Dragon’s Child: A Story of Angel Island by Laurence Yep and Dr. Kathleen S. Yep (Harper; ages 8-12; $5.99; 160 pp.). Prolific author Laurence Yep collaborates with his niece to tell the story of his father’s journey to America at age 10 from rural China, drawing on family stories, immigration records and historical research from the archives at Angel Island.
The Evolution of Calpurnia Tate by Jacqueline Kelly (Henry Holt; ages 9-12; $7.55; 352 pp.). A natural-born scientist, 11-year-old Calpurnia would like to spend time examining insects, getting to know her scientist grandfather or reading Darwin’s controversial On the Origin of Species. But in 1899 Texas, all around her expect young girls to learn to sew, run a household and attract a future husband.

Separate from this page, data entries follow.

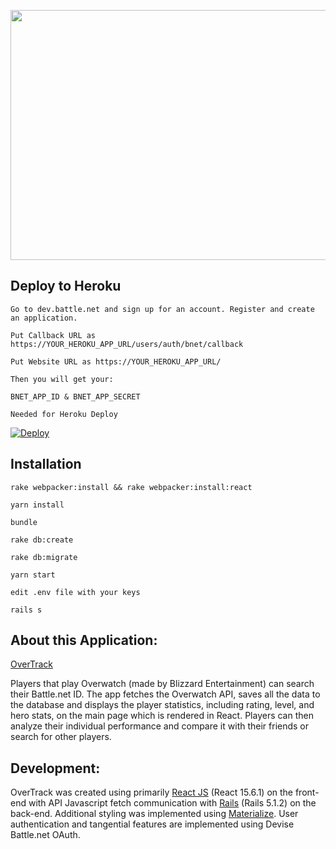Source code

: <p align="center">
<img src="https://overwatch-a.akamaihd.net/img/logos/logo-overwatch-full-31140b6c4bc1ef543e1ae1c0d9c6a4d397618bf3dbf29586dbb7c0e82c3e657d6220ab245ccafa5401a10d106d16fd5ec45e5dd69806f2bd894c13014b0cf11f.png" height="400" width="650">
  
</p>

## Deploy to Heroku

```
Go to dev.battle.net and sign up for an account. Register and create an application.

Put Callback URL as https://YOUR_HEROKU_APP_URL/users/auth/bnet/callback

Put Website URL as https://YOUR_HEROKU_APP_URL/

Then you will get your:

BNET_APP_ID & BNET_APP_SECRET

Needed for Heroku Deploy

```

[![Deploy](https://www.herokucdn.com/deploy/button.svg)](https://heroku.com/deploy)


## Installation

```
rake webpacker:install && rake webpacker:install:react

yarn install

bundle

rake db:create

rake db:migrate

yarn start

edit .env file with your keys

rails s
```

## About this Application:

[OverTrack](https://overtrack-api.herokuapp.com)

Players that play Overwatch (made by Blizzard Entertainment) can search their Battle.net ID. The app fetches the Overwatch API, saves all the data to the database and displays the player statistics, including rating, level, and hero stats, on the main page which is rendered in React. Players can then analyze their individual performance and compare it with their friends or search for other players.

## Development:

OverTrack was created using primarily [React JS](https://facebook.github.io/react/) (React 15.6.1) on the front-end with API Javascript fetch communication with [Rails](http://rubyonrails.org/) (Rails 5.1.2) on the back-end. Additional styling was implemented using [Materialize](http://materializecss.com/). User authentication and tangential features are implemented using Devise Battle.net OAuth.


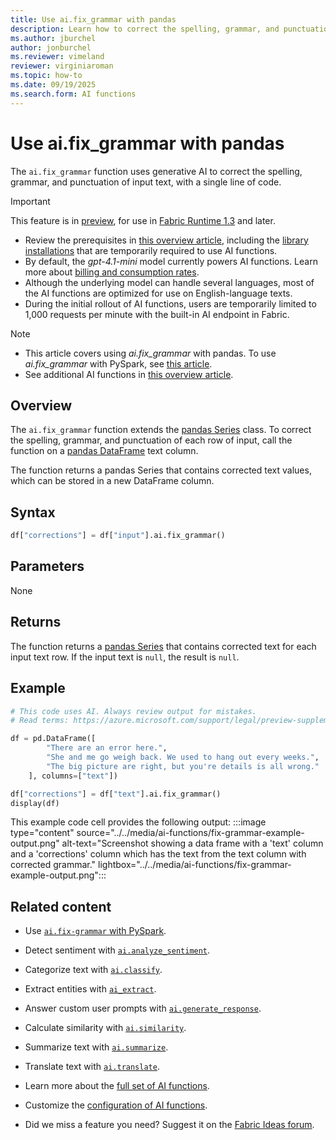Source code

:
 ```yaml
---
title: Use ai.fix_grammar with pandas
description: Learn how to correct the spelling, grammar, and punctuation of input text by using the ai.fix_grammar function with pandas.
ms.author: jburchel
author: jonburchel
ms.reviewer: vimeland
reviewer: virginiaroman
ms.topic: how-to
ms.date: 09/19/2025
ms.search.form: AI functions
---
```


# Use ai.fix_grammar with pandas


The `ai.fix_grammar` function uses generative AI to correct the spelling, grammar, and punctuation of input text, with a single line of code.

> [!IMPORTANT]
> This feature is in [preview](../../get-started/preview.md), for use in [Fabric Runtime 1.3](../../data-engineering/runtime-1-3.md) and later.
>
> - Review the prerequisites in [this overview article](./overview.md), including the [library installations](./overview.md#getting-started-with-ai-functions) that are temporarily required to use AI functions.
 > - By default, the *gpt-4.1-mini* model currently powers AI functions. Learn more about [billing and consumption rates](../ai-services/ai-services-overview.md).
> - Although the underlying model can handle several languages, most of the AI functions are optimized for use on English-language texts.
> - During the initial rollout of AI functions, users are temporarily limited to 1,000 requests per minute with the built-in AI endpoint in Fabric.

> [!NOTE]
> - This article covers using *ai.fix_grammar* with pandas. To use *ai.fix_grammar* with PySpark, see [this article](../pyspark/fix-grammar.md).
> - See additional AI functions in [this overview article](../overview.md).

## Overview

The `ai.fix_grammar` function extends the [pandas Series](https://pandas.pydata.org/docs/reference/api/pandas.Series.html) class. To correct the spelling, grammar, and punctuation of each row of input, call the function on a [pandas DataFrame](https://pandas.pydata.org/docs/reference/api/pandas.DataFrame.html) text column.

The function returns a pandas Series that contains corrected text values, which can be stored in a new DataFrame column.

## Syntax

```python
df["corrections"] = df["input"].ai.fix_grammar()
```

## Parameters

None

## Returns

The function returns a [pandas Series](https://pandas.pydata.org/docs/reference/api/pandas.Series.html) that contains corrected text for each input text row. If the input text is `null`, the result is `null`.

## Example

```python
# This code uses AI. Always review output for mistakes. 
# Read terms: https://azure.microsoft.com/support/legal/preview-supplemental-terms/.

df = pd.DataFrame([
        "There are an error here.",
        "She and me go weigh back. We used to hang out every weeks.",
        "The big picture are right, but you're details is all wrong."
    ], columns=["text"])

df["corrections"] = df["text"].ai.fix_grammar()
display(df)
```

This example code cell provides the following output:
:::image type="content" source="../../media/ai-functions/fix-grammar-example-output.png" alt-text="Screenshot showing a  data frame with a 'text' column and a 'corrections' column which has the text from the text column with corrected grammar." lightbox="../../media/ai-functions/fix-grammar-example-output.png":::

## Related content

- Use [`ai.fix-grammar` with PySpark](../pyspark/extract.md).
- Detect sentiment with [`ai.analyze_sentiment`](./analyze-sentiment.md).
- Categorize text with [`ai.classify`](./classify.md).
- Extract entities with [`ai_extract`](./extract.md).
- Answer custom user prompts with [`ai.generate_response`](./generate-response.md).
- Calculate similarity with [`ai.similarity`](./similarity.md).
- Summarize text with [`ai.summarize`](./summarize.md).
- Translate text with [`ai.translate`](./translate.md).

- Learn more about the [full set of AI functions](../overview.md).
- Customize the [configuration of AI functions](./configuration.md).
- Did we miss a feature you need? Suggest it on the [Fabric Ideas forum](https://ideas.fabric.microsoft.com/).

The Red Pencil by Andrea Davis Pinkney, with illustrations by Shane Evans (Little, Brown; ages 9-12; $8.52, 308 pp.). Life is hard for Amira on her family farm in Darfur, Sudan, with scarce food, distant water and many chores, and she dreams of school. A sudden attack by the Sudanese militia disrupts everything, causing Amira and her family to flee for their lives to a refugee camp. Pinkney’s spare evocative verse creates space for young readers to share Amira’s hardship and eventual hope.
Young adult novels
Between Shades of Gray by Ruta Sepetys (Speak / Penguin; ages 12-18; $9.97; 384 pp.). After the Russian invasion of Lithuania in 1939, the Soviet secret police deported countless numbers of people considered anti-Soviet, sending them to exile in Siberian work camps. When teenager Lina and her family are arrested, they are crammed into a boxcar and begin a horrific journey to a frigid gulag. This story reached into my soul, and I find myself continuing to think about it for many years.

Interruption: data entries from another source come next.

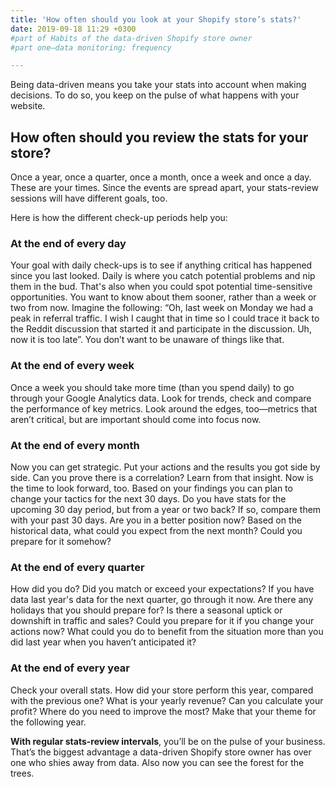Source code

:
 ```yaml
---
title: 'How often should you look at your Shopify store’s stats?'
date: 2019-09-18 11:29 +0300
#part of Habits of the data-driven Shopify store owner 
#part one—data monitoring: frequency

---
```


Being data-driven means you take your stats into account when making decisions. To do so, you keep on the pulse of what happens with your website. 

## How often should you review the stats for your store?
Once a year, once a quarter, once a month, once a week and once a day. These are your times. Since the  events are spread apart, your stats-review sessions will have different goals, too.

Here is how the different check-up periods help you:

### At the end of every day
Your goal with daily check-ups is to see if anything critical has happened since you last looked. Daily is where you catch potential problems and nip them in the bud. That's also when you could spot potential time-sensitive opportunities. You want to know about them sooner, rather than a week or two from now. Imagine the following: “Oh, last week on Monday we had a peak in referral traffic. I wish I caught that in time so I could trace it back to the Reddit discussion that started it and participate in the discussion. Uh, now it is too late”. You don’t want to be unaware of things like that.

### At the end of every week
Once a week you should take more time (than you spend daily) to go through your Google Analytics data. Look for trends, check and compare the performance of key metrics. Look around the edges, too—metrics that aren’t critical, but are important should come into focus now.

### At the end of every month
Now you can get strategic. Put your actions and the results you got side by side. Can you prove there is a correlation? Learn from that insight. Now is the time to look forward, too. Based on your findings you can plan to change your tactics for the next 30 days. 
Do you have stats for the upcoming 30 day period, but from a year or two back? If so, compare them with your past 30 days. Are you in a better position now? Based on the historical data, what could you expect from the next month? Could you prepare for it somehow? 

### At the end of every quarter
How did you do? Did you match or exceed your expectations? If you have data last year's data for the next quarter, go through it now. Are there any holidays that you should prepare for? Is there a seasonal uptick or downshift in traffic and sales? Could you prepare for it if you change your actions now? What could you do to benefit from the situation more than you did last year when you haven’t anticipated it?

### At the end of every year
Check your overall stats. How did your store perform this year, compared with the previous one? What is your yearly revenue? Can you calculate your profit? Where do you need to improve the most? Make that your theme for the following year.

**With regular stats-review intervals**, you’ll be on the pulse of your business. That’s the biggest advantage a data-driven Shopify store owner has over one who shies away from data. Also now you can see the forest for the trees.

The Other Side of Truth by Beverley Naidoo (Harper; ages 10-16; $6.98; 272 pp.). Sade and her younger brother must flee Nigeria after their mother is killed in a shooting meant to target their journalist father. Naidoo presents this traumatic story with political insight and emotional sensitivity, depicting the difficulties the children face immigrating to London, locating their uncle and finding their father.

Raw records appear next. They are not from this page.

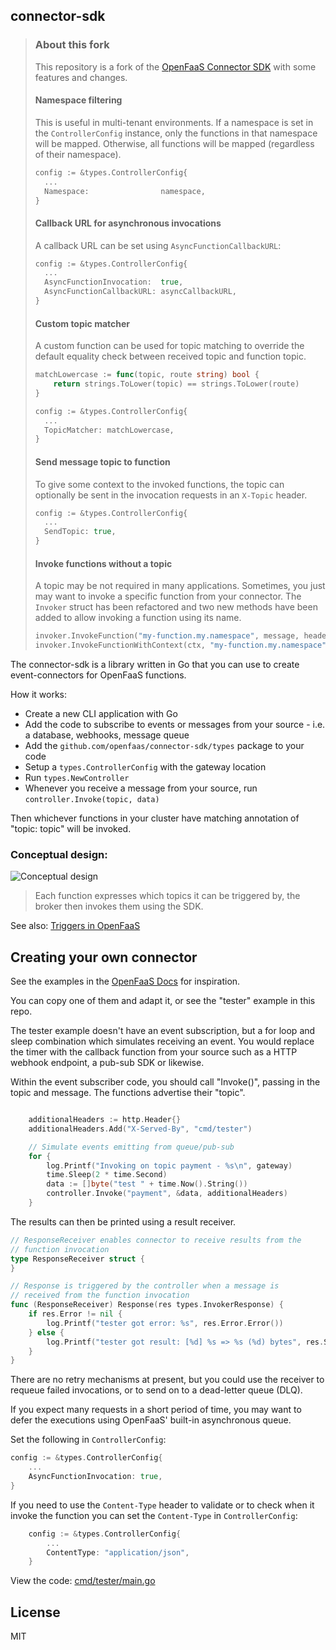 ## connector-sdk

> ### About this fork
> 
> This repository is a fork of the  [OpenFaaS Connector SDK](https://github.com/openfaas/connector-sdk)
> with some features and changes.
> 
> #### Namespace filtering
> This is useful in multi-tenant environments. If a namespace is set in the
> `ControllerConfig` instance, only the functions in that namespace will be
> mapped. Otherwise, all functions will be mapped (regardless of their
> namespace).
> ```go
> config := &types.ControllerConfig{
>   ...
>   Namespace:                namespace,
> }
> ```
> 
> #### Callback URL for asynchronous invocations
> A callback URL can be set using `AsyncFunctionCallbackURL`:
> ```go
> config := &types.ControllerConfig{
>   ...
>   AsyncFunctionInvocation:  true,
>   AsyncFunctionCallbackURL: asyncCallbackURL,
> }
> ```
> 
> #### Custom topic matcher
> A custom function can be used for topic matching to override the default
> equality check between received topic and function topic.
> ```go
> matchLowercase := func(topic, route string) bool {
>     return strings.ToLower(topic) == strings.ToLower(route)
> }
> 
> config := &types.ControllerConfig{
>   ...
>   TopicMatcher: matchLowercase,
> }
> ```
>
> #### Send message topic to function
> To give some context to the invoked functions, the topic can optionally be
> sent in the invocation requests in an `X-Topic` header.
> ```go
> config := &types.ControllerConfig{
>   ...
>   SendTopic: true,
> }
> ```
> 
> #### Invoke functions without a topic
> A topic may be not required in many applications. Sometimes, you just may want
> to invoke a specific function from your connector. The `Invoker` struct has
> been refactored and two new methods have been added to allow invoking a
> function using its name.
> ```go
> invoker.InvokeFunction("my-function.my.namespace", message, headers)
> invoker.InvokeFunctionWithContext(ctx, "my-function.my.namespace", message, headers)
> ```

The connector-sdk is a library written in Go that you can use to create event-connectors for OpenFaaS functions.

How it works:

* Create a new CLI application with Go
* Add the code to subscribe to events or messages from your source - i.e. a database, webhooks, message queue
* Add the `github.com/openfaas/connector-sdk/types` package to your code
* Setup a `types.ControllerConfig` with the gateway location
* Run `types.NewController`
* Whenever you receive a message from your source, run `controller.Invoke(topic, data)`

Then whichever functions in your cluster have matching annotation of "topic: topic" will be invoked.

### Conceptual design:

![Conceptual design](https://pbs.twimg.com/media/DrlGTNtWkAEGbnQ.jpg)

> Each function expresses which topics it can be triggered by, the broker then invokes them using the SDK.

See also: [Triggers in OpenFaaS](https://docs.openfaas.com/reference/triggers/)

## Creating your own connector

See the examples in the [OpenFaaS Docs](https://docs.openfaas.com/reference/triggers/) for inspiration.

You can copy one of them and adapt it, or see the "tester" example in this repo.

The tester example doesn't have an event subscription, but a for loop and sleep combination which simulates receiving an event. You would replace the timer with the callback function from your source such as a HTTP webhook endpoint, a pub-sub SDK or likewise.

Within the event subscriber code, you should call "Invoke()", passing in the topic and message. The functions advertise their "topic".

```go

	additionalHeaders := http.Header{}
	additionalHeaders.Add("X-Served-By", "cmd/tester")

	// Simulate events emitting from queue/pub-sub
	for {
		log.Printf("Invoking on topic payment - %s\n", gateway)
		time.Sleep(2 * time.Second)
		data := []byte("test " + time.Now().String())
		controller.Invoke("payment", &data, additionalHeaders)
	}
```

The results can then be printed using a result receiver.

```go
// ResponseReceiver enables connector to receive results from the
// function invocation
type ResponseReceiver struct {
}

// Response is triggered by the controller when a message is
// received from the function invocation
func (ResponseReceiver) Response(res types.InvokerResponse) {
	if res.Error != nil {
		log.Printf("tester got error: %s", res.Error.Error())
	} else {
		log.Printf("tester got result: [%d] %s => %s (%d) bytes", res.Status, res.Topic, res.Function, len(*res.Body))
	}
}
```

There are no retry mechanisms at present, but you could use the receiver to requeue failed invocations, or to send on to a dead-letter queue (DLQ).

If you expect many requests in a short period of time, you may want to defer the executions using OpenFaaS' built-in asynchronous queue.

Set the following in `ControllerConfig`:

```go
config := &types.ControllerConfig{
    ...
    AsyncFunctionInvocation: true,
}
```

If you need to use the `Content-Type` header to validate or to check when it invoke the function you can set the `Content-Type`
in `ControllerConfig`:

```go
	config := &types.ControllerConfig{
        ...
		ContentType: "application/json",
	}
```

View the code: [cmd/tester/main.go](cmd/tester/main.go)

## License

MIT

Refugee by Alan Gratz (Scholastic; ages 10-15; $16.99; 352 pp.). Gratz weaves together three interrelated stories centering on families that have been forced to flee because of war, violence and political turmoil. Josef escapes Nazi Germany in 1938, Isabel leaves 1994 Cuba because of political strife, and Mahmoud flees from 2015 Aleppo because his home was destroyed. Filled with tragedy and resilience, these powerful stories will help young readers understand both the larger context and the personal stories of today’s refugee crisis.